Copy out each line below containing "example".

Available data.

━━━━━━

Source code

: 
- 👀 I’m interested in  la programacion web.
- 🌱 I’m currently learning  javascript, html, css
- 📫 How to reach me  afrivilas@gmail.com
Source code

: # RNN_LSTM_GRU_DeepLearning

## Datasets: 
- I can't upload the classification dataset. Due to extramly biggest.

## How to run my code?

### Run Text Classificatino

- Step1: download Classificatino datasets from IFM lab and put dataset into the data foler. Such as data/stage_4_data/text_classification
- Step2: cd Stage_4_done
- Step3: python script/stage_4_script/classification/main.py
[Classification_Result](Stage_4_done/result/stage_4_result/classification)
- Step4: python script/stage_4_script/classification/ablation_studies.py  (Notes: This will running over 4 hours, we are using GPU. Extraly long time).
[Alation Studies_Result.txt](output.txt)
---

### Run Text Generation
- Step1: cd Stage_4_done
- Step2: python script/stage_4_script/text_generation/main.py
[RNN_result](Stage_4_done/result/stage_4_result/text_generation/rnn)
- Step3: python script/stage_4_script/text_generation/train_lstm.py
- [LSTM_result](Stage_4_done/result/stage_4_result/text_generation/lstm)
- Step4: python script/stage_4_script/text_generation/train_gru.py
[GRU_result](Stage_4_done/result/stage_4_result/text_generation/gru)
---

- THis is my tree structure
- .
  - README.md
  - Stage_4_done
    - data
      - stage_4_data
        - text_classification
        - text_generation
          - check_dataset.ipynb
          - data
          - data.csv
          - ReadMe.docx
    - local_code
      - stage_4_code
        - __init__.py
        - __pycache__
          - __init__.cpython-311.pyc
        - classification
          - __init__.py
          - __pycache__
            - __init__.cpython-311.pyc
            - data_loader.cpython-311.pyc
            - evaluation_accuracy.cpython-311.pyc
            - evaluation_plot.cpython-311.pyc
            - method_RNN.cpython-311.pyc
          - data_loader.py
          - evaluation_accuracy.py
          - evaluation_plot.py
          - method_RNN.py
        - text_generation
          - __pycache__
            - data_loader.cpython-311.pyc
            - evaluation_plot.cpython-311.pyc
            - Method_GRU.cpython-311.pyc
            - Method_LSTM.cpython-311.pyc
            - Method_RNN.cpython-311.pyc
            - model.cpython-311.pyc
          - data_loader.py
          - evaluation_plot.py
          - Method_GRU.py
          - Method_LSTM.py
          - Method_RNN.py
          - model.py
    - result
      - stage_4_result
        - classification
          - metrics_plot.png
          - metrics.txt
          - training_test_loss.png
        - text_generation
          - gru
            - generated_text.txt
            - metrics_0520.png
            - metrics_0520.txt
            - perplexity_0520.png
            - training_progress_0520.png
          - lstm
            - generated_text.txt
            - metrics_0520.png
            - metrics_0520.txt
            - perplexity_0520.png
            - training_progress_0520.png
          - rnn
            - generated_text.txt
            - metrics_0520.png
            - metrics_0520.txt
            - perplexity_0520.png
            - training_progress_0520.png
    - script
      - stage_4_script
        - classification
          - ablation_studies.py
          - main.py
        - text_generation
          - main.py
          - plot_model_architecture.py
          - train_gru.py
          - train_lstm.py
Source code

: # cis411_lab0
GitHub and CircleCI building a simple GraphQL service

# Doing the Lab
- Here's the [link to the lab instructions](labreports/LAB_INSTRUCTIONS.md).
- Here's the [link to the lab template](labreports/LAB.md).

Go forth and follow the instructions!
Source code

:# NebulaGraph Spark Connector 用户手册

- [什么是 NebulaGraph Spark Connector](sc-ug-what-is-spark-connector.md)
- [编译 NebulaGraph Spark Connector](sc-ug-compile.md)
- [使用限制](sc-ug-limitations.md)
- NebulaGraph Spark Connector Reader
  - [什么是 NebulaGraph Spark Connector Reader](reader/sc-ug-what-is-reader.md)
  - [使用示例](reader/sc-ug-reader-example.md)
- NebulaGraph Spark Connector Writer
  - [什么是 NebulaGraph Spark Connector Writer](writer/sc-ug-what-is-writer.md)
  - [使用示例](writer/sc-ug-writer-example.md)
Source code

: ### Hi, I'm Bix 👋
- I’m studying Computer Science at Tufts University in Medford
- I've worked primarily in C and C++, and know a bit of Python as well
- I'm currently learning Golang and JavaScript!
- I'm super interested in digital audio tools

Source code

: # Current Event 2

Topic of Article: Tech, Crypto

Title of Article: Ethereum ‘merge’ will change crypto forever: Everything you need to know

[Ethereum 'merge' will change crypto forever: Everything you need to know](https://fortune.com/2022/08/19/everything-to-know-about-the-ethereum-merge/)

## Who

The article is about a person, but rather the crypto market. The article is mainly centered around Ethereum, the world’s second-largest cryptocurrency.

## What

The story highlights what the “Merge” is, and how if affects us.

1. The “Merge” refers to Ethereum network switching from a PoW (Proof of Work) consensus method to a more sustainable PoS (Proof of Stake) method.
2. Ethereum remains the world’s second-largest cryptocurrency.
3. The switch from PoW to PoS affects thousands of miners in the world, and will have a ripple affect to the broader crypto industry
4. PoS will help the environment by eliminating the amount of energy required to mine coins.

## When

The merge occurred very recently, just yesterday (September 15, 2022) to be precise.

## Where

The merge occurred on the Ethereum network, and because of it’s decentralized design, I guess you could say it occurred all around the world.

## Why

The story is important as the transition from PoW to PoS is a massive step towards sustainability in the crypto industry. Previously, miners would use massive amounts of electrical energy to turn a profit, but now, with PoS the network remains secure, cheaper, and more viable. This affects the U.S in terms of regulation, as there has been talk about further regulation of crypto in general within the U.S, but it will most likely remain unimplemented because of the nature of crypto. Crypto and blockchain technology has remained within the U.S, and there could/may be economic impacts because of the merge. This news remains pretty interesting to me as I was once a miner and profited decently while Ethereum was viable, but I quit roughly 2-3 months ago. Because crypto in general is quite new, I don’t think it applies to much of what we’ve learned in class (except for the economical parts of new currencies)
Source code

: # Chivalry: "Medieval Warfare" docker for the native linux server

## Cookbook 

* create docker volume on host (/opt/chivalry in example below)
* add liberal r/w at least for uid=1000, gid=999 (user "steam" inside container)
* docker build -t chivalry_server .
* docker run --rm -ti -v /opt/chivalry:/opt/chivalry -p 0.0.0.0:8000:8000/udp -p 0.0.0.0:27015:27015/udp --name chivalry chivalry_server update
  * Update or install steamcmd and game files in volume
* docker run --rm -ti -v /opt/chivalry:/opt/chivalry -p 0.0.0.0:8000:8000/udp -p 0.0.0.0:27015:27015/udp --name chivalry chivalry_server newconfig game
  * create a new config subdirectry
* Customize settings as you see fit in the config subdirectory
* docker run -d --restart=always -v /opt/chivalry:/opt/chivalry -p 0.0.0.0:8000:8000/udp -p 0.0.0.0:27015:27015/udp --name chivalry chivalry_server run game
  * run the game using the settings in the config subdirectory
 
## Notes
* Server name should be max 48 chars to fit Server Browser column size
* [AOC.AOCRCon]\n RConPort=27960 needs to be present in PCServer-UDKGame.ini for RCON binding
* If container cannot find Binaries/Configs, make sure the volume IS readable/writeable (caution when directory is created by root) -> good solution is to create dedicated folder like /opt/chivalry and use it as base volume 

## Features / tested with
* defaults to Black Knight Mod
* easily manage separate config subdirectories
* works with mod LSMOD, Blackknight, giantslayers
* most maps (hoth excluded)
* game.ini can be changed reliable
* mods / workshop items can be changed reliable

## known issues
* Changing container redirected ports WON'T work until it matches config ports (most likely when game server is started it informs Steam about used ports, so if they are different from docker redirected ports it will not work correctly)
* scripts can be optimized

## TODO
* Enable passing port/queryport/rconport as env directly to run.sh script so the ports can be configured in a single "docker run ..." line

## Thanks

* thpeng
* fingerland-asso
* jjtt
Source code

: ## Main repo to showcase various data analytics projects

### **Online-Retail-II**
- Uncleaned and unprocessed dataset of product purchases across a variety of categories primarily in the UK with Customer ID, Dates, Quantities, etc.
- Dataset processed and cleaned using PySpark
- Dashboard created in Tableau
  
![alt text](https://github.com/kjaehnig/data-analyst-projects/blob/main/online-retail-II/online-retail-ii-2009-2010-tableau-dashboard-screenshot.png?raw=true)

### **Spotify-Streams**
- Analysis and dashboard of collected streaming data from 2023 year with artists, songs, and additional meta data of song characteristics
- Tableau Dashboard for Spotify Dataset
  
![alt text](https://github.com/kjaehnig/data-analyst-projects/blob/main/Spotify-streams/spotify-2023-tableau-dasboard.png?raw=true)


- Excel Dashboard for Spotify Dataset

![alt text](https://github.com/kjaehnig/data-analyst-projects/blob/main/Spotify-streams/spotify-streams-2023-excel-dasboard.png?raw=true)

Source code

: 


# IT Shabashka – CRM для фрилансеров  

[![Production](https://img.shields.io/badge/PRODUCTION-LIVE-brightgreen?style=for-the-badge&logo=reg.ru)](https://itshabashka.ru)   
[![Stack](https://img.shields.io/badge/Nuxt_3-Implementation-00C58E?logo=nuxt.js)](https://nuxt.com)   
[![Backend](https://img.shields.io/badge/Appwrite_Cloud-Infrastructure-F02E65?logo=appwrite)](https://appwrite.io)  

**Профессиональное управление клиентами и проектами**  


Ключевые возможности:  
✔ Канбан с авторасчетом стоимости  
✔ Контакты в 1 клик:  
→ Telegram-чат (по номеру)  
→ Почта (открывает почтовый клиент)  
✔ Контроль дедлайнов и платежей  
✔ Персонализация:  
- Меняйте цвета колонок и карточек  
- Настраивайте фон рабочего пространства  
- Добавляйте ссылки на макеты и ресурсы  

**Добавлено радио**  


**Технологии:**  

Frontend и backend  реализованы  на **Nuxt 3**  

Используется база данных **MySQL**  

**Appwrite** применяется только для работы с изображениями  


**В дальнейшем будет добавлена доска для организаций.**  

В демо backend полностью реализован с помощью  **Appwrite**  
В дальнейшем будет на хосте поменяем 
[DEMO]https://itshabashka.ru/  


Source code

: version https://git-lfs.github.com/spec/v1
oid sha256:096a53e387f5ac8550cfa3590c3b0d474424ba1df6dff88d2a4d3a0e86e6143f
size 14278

━━━━━━

Exercise solution.
  - [使用示例](reader/sc-ug-reader-example.md)
  - [使用示例](writer/sc-ug-writer-example.md)
* create docker volume on host (/opt/chivalry in example below)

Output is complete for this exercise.